Борис Шергин - Сказки
Кормщик говорит:
– Ты по уставу сделал. Теперь бы надо нам сходить его похоронить, но не терпит время. Надо подыматься на Русь.
Лодью задержали непогоды у Вайгацких берегов. Здесь она озимовала.
Сказанный детина к весне занемог. Онемело тело, отнялись ноги, напала тоска. Написано было последнее прощанье родным. Тяжко было ночами: все спят, все молчат, только сальница горит-потрескивает, озаряя черный потолок.
Больной спустил ноги на пол, встать не может. И видит, сквозь слезы: отворилась дверь, входит незнаемый человек, спрашивает больного:
– Что плачешь?
– Ноги не служат.
Незнакомый взял больного за руку:
– Встань!
Больной встал, дивяся.
– Обопрись на меня. Походи по избе.
Обнявшись, они и к двери сходили и в большой угол прошлись.
Неведомый человек встал в огню и говорит:
– Теперь иди ко мне один.
Дивясь и ужасаясь, детина шатнул к человеку твердым шагом:
– Кто ты, доброхот мой?
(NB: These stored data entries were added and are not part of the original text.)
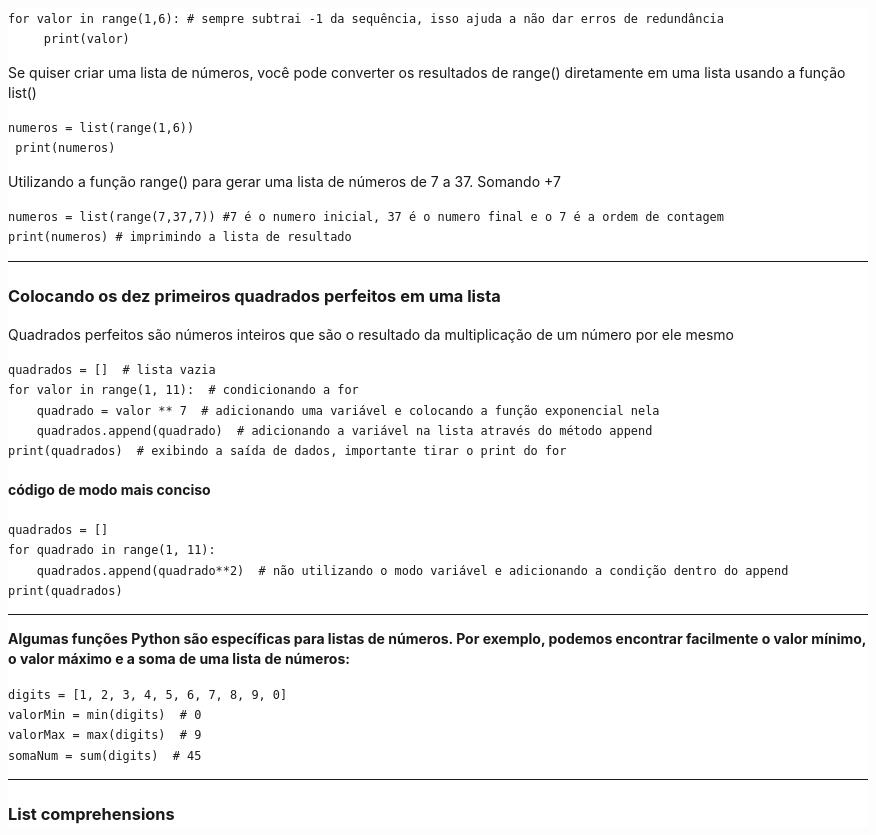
 ```
for valor in range(1,6): # sempre subtrai -1 da sequência, isso ajuda a não dar erros de redundância
     print(valor)
```

 
Se quiser criar uma lista de números, você pode converter os resultados de range() diretamente em uma lista usando a função list()
```
numeros = list(range(1,6))
 print(numeros)
```
Utilizando a função range() para gerar uma lista de números de 7 a 37. Somando +7
```
numeros = list(range(7,37,7)) #7 é o numero inicial, 37 é o numero final e o 7 é a ordem de contagem
print(numeros) # imprimindo a lista de resultado 
```
----
### Colocando os dez primeiros quadrados perfeitos em uma lista
Quadrados perfeitos são números inteiros que são o resultado da multiplicação de um número por ele mesmo
```
quadrados = []  # lista vazia
for valor in range(1, 11):  # condicionando a for 
    quadrado = valor ** 7  # adicionando uma variável e colocando a função exponencial nela 
    quadrados.append(quadrado)  # adicionando a variável na lista através do método append 
print(quadrados)  # exibindo a saída de dados, importante tirar o print do for
```


#### código de modo mais conciso
```
quadrados = []
for quadrado in range(1, 11):
    quadrados.append(quadrado**2)  # não utilizando o modo variável e adicionando a condição dentro do append
print(quadrados)
```


---


**Algumas funções Python são específicas para listas de números. Por
exemplo, podemos encontrar facilmente o valor mínimo, o valor
máximo e a soma de uma lista de números:** 
```
digits = [1, 2, 3, 4, 5, 6, 7, 8, 9, 0]
valorMin = min(digits)  # 0
valorMax = max(digits)  # 9
somaNum = sum(digits)  # 45
```
---
### List comprehensions 
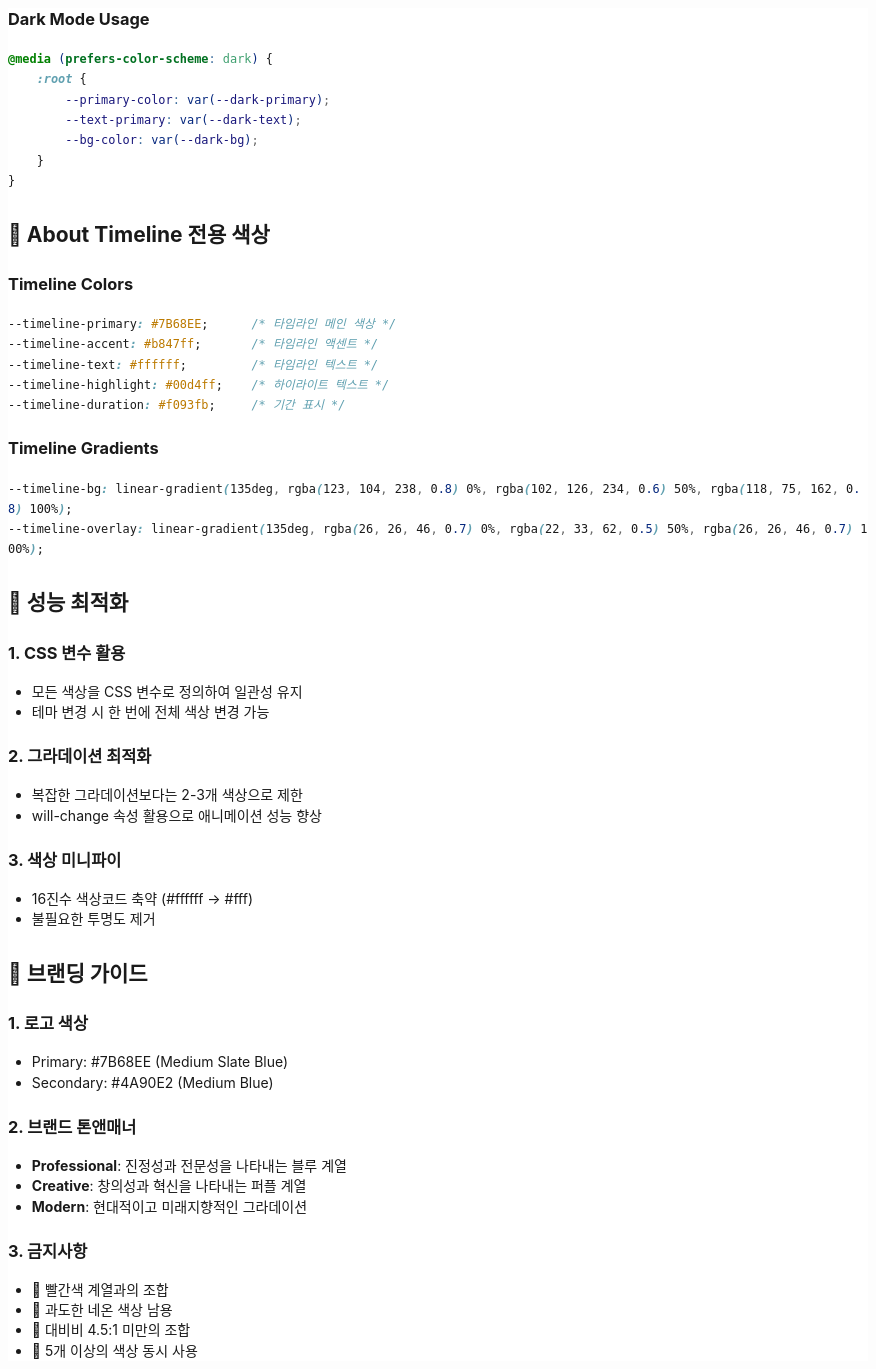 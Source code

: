 ### Dark Mode Usage
```css
@media (prefers-color-scheme: dark) {
    :root {
        --primary-color: var(--dark-primary);
        --text-primary: var(--dark-text);
        --bg-color: var(--dark-bg);
    }
}
```

## 🎨 About Timeline 전용 색상

### Timeline Colors
```css
--timeline-primary: #7B68EE;      /* 타임라인 메인 색상 */
--timeline-accent: #b847ff;       /* 타임라인 액센트 */
--timeline-text: #ffffff;         /* 타임라인 텍스트 */
--timeline-highlight: #00d4ff;    /* 하이라이트 텍스트 */
--timeline-duration: #f093fb;     /* 기간 표시 */
```

### Timeline Gradients
```css
--timeline-bg: linear-gradient(135deg, rgba(123, 104, 238, 0.8) 0%, rgba(102, 126, 234, 0.6) 50%, rgba(118, 75, 162, 0.8) 100%);
--timeline-overlay: linear-gradient(135deg, rgba(26, 26, 46, 0.7) 0%, rgba(22, 33, 62, 0.5) 50%, rgba(26, 26, 46, 0.7) 100%);
```

## 🚀 성능 최적화

### 1. CSS 변수 활용
- 모든 색상을 CSS 변수로 정의하여 일관성 유지
- 테마 변경 시 한 번에 전체 색상 변경 가능

### 2. 그라데이션 최적화
- 복잡한 그라데이션보다는 2-3개 색상으로 제한
- will-change 속성 활용으로 애니메이션 성능 향상

### 3. 색상 미니파이
- 16진수 색상코드 축약 (#ffffff → #fff)
- 불필요한 투명도 제거

## 📝 브랜딩 가이드

### 1. 로고 색상
- Primary: #7B68EE (Medium Slate Blue)
- Secondary: #4A90E2 (Medium Blue)

### 2. 브랜드 톤앤매너
- **Professional**: 진정성과 전문성을 나타내는 블루 계열
- **Creative**: 창의성과 혁신을 나타내는 퍼플 계열
- **Modern**: 현대적이고 미래지향적인 그라데이션

### 3. 금지사항
- 🚫 빨간색 계열과의 조합
- 🚫 과도한 네온 색상 남용
- 🚫 대비비 4.5:1 미만의 조합
- 🚫 5개 이상의 색상 동시 사용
Откуда ты? Незнаемый человек говорит:
– Ужели ты меня не узнаешь? Посмотри: чья на мне рубаха, чей кафтанец, чей держу в руке платочек? Детина всмотрелся и ужаснулся:
– Мой плат, мой кафтанец… Человек говорит:
– Я и есть тот самый пропащий промысловщик из Пустой Губы, костье которого ты прибрал, одел, опрятал. Ты совершил устав, забытого товарища помиловал. За это я пришел помиловать тебя. А кормщику скажи -он морскую заповедь переступил, не схоронил меня. То и задержали лодью непогоды.
Понятие об учтивости
Деревня Лодьма славна была изготовлением изящных корабельных моделей. Здесь подолгу живал Маркел Ушаков.
…Царский чиновник едет мимо ряда лодемских крестьян, сидящих на бревнах.
– Эй, борода! – кричит чиновник.
Все с бородами,– усмехнулись крестьяне.
– Кто у вас тут мастер? – сердится чиновник.
– Все мастера, кто у чего, – отвечают крестьяне.
– Я желаю купить здешнюю игрушку – кораблик!
– За худое понятие об учтивости ничего не купишь,– слышится спокойный ответ.
Это сказал Маркел Ушаков, который по виду ничем не отличался от любого мужика-помора.
Рассказы о кормщике Маркеле Ушакове
Вступительная статья к Рассказам о кормщике Маркеле Ушакове
Русский Север долго хранил устную и письменную память о морской старине, замечательных людях Поморья. Сказания о морской старине бытовали в морском сословии Архангельска и передавались из поколения в поколение. Включенные в данный раздел рассказы являются художественным осмыслением слышанного и записанного мною в молодых годах, запечатленного в памяти от тех ушедших времен.
Примечательными представителями "поморских отцов" были Маркел Ушаков, Иван Порядник (Рядник), Федор Вешняков.
Маркел Иванович Ушаков (годы его жизни: 1621-1701) видится нам типичным представителем старого Поморья. Он имел чин кормщика и, кроме того, был судостроителем. С дружиной своей он жил "однодумно, односоветно", поэтому и товарищи его были ему "послушны и подручны".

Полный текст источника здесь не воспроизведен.